The anecdotal evidence of astronomical housing prices is jaw-dropping. An 18-foot wide duplex I bought for $75,000 in 1996 and owned for a few years was recently put up for sale for $1.8 million.
The recently-released demographia median-multiple study now categorizes Montreal as severely unaffordable, as it now takes 6.6 years of the full amount of the median Montreal salary to purchase the median-priced household. In past years it only took around four years of full salary to pay off a house.
Demand for houses has far outstripped supply but the solution is simple: build more homes.
Politicians are blocking this solution by opposing housing projects even when these projects would offer them a lot of benefits.
Take for example the Royalmount Mall project's attempt to build 3,200 housing units in its commercial project.

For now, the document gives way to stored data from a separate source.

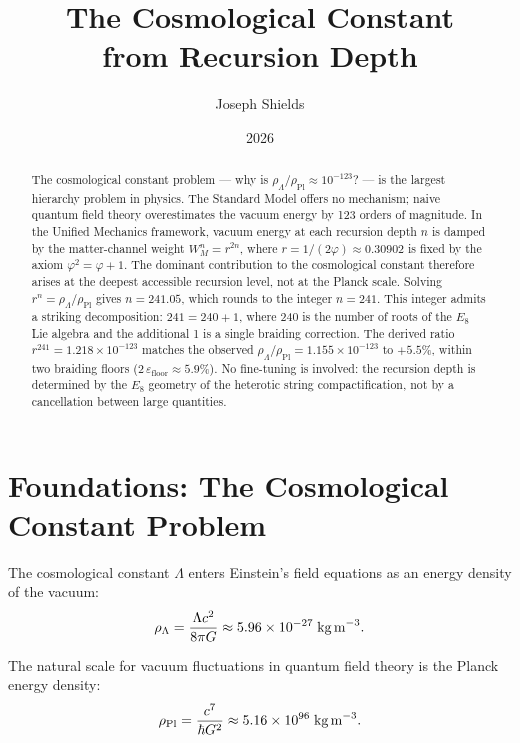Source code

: \documentclass[12pt]{article}
\title{\textbf{The Cosmological Constant\\
from Recursion Depth}}
\author{Joseph Shields}
\date{2026}
\begin{document}
\maketitle

\begin{abstract}
The cosmological constant problem --- why is
$\rho_\Lambda/\rho_{\text{Pl}} \approx 10^{-123}$? --- is the
largest hierarchy problem in physics.  The Standard Model offers
no mechanism; naive quantum field theory overestimates the vacuum
energy by 123 orders of magnitude.  In the Unified Mechanics
framework, vacuum energy at each recursion depth $n$ is damped by
the matter-channel weight $W_M^n = r^{2n}$, where
$r = 1/(2\varphi) \approx 0.30902$ is fixed by the axiom
$\varphi^2 = \varphi + 1$.  The dominant contribution to the cosmological
constant therefore arises at the deepest accessible recursion
level, not at the Planck scale.  Solving $r^n = \rho_\Lambda/\rho_{\text{Pl}}$
gives $n = 241.05$, which rounds to the integer $n = 241$.
This integer admits a striking decomposition: $241 = 240 + 1$,
where 240 is the number of roots of the $E_8$ Lie algebra and
the additional 1 is a single braiding correction.  The derived
ratio $r^{241} = 1.218 \times 10^{-123}$ matches the observed
$\rho_\Lambda/\rho_{\text{Pl}} = 1.155 \times 10^{-123}$ to
$+5.5\%$, within two braiding floors
($2\,\varepsilon_{\text{floor}} \approx 5.9\%$).  No fine-tuning
is involved: the recursion depth is determined by the $E_8$
geometry of the heterotic string compactification, not by
a cancellation between large quantities.
\end{abstract}

\section{Foundations: The Cosmological Constant Problem}

The cosmological constant $\Lambda$ enters Einstein's field equations
as an energy density of the vacuum:
\begin{equation}
  \rho_\Lambda
    = \frac{\Lambda c^2}{8\pi G}
    \approx 5.96 \times 10^{-27}\;\text{kg\,m}^{-3}.
\end{equation}

The natural scale for vacuum fluctuations in quantum field theory
is the Planck energy density:
\begin{equation}
  \rho_{\text{Pl}}
    = \frac{c^7}{\hbar G^2}
    \approx 5.16 \times 10^{96}\;\text{kg\,m}^{-3}.
\end{equation}
\end{document}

The project would not bother TMR residents one bit, as it sits in a corner of the municipality far from all homes. And those condos would add something like $10 to $13 million to its budget through municipal taxes.

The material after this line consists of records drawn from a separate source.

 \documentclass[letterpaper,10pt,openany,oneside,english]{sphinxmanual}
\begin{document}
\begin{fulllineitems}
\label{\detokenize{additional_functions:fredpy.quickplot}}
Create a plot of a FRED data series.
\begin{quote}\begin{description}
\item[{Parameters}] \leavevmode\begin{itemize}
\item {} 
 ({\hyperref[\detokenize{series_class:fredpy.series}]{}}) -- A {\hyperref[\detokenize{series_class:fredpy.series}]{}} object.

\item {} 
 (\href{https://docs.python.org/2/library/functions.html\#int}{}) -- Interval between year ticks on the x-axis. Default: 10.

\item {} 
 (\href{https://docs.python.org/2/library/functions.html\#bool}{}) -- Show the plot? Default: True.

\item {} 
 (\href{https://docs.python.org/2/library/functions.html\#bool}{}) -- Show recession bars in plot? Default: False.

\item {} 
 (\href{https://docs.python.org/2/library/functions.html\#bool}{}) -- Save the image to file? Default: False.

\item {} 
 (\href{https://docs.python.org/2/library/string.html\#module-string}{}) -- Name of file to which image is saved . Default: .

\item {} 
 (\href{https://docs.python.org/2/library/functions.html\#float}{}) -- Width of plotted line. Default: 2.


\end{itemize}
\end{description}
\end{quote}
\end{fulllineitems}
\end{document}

But TMR now wants to to block those new homes for obscure reasons while others in the west end object to it because they think the new settlers would bring more motor-car traffic to the nearby Decarie Expressway.
Of course the Decarie will eventually become busier eventually anyway as the much-needed housing will get built further out into the suburbs and those drivers will not only fill the Decarie, they'll also fill many other kilometers of roadway on their longer-driving commutes.
TMR Mayor Peter Malouf has embraced the bizarre stance of opposing the Royalmount housing project in spite of the fact that it would pay for much more new infrastructure to be built in his area.
One TMR insider explained that some TMR residents oppose the Royalmount residents as they fear having to "accommodate cohabitation of residential and industrial west of Decarie," and undermining their Garden City concept with these new residents. These underwhelming and obscure objections make no sense, of course.
The City of Montreal has also constantly opposed the Royalmount project. They have been major offenders in the housing crisis by detering developoment, derailing proposed projects by demanding charity units for the poor and by freezing a giant chunk of land in the West Island for a massive nature park.
The benefits of increasing population density in the city is routinely overlooked. For example groceries and other services become much more affordable in a busier area because those same grocery stores in a well-populated spot can sell a lot more items and charge less. Public transit runs more frequently in well-populated areas and getting places by foot or bike is also a lot easier.
Nonetheless citizens keep pushing for irrational NIMBY (not-in-my-backyard) and BANANA (build-absolutely-nothing-anywhere-near-anything) policies, including more recently in Point St. Charles where many are opposiing a new housing project for nebulous reasons, as well as another such thing in Pointe Claire.
Canada's PM Justin Trudeau has failed miserably in his vow to make housing more affordable, but then again he has failed miserably at everything.
Municipalities, however, have direct power over municipalities. The provincial premier lords over activities from different cities and he has the power to impose his rule.
Canada's housing crisis could be significantly addressed if provincial premiers rewarded municipalities for attracting large developments and punished those which refuse them.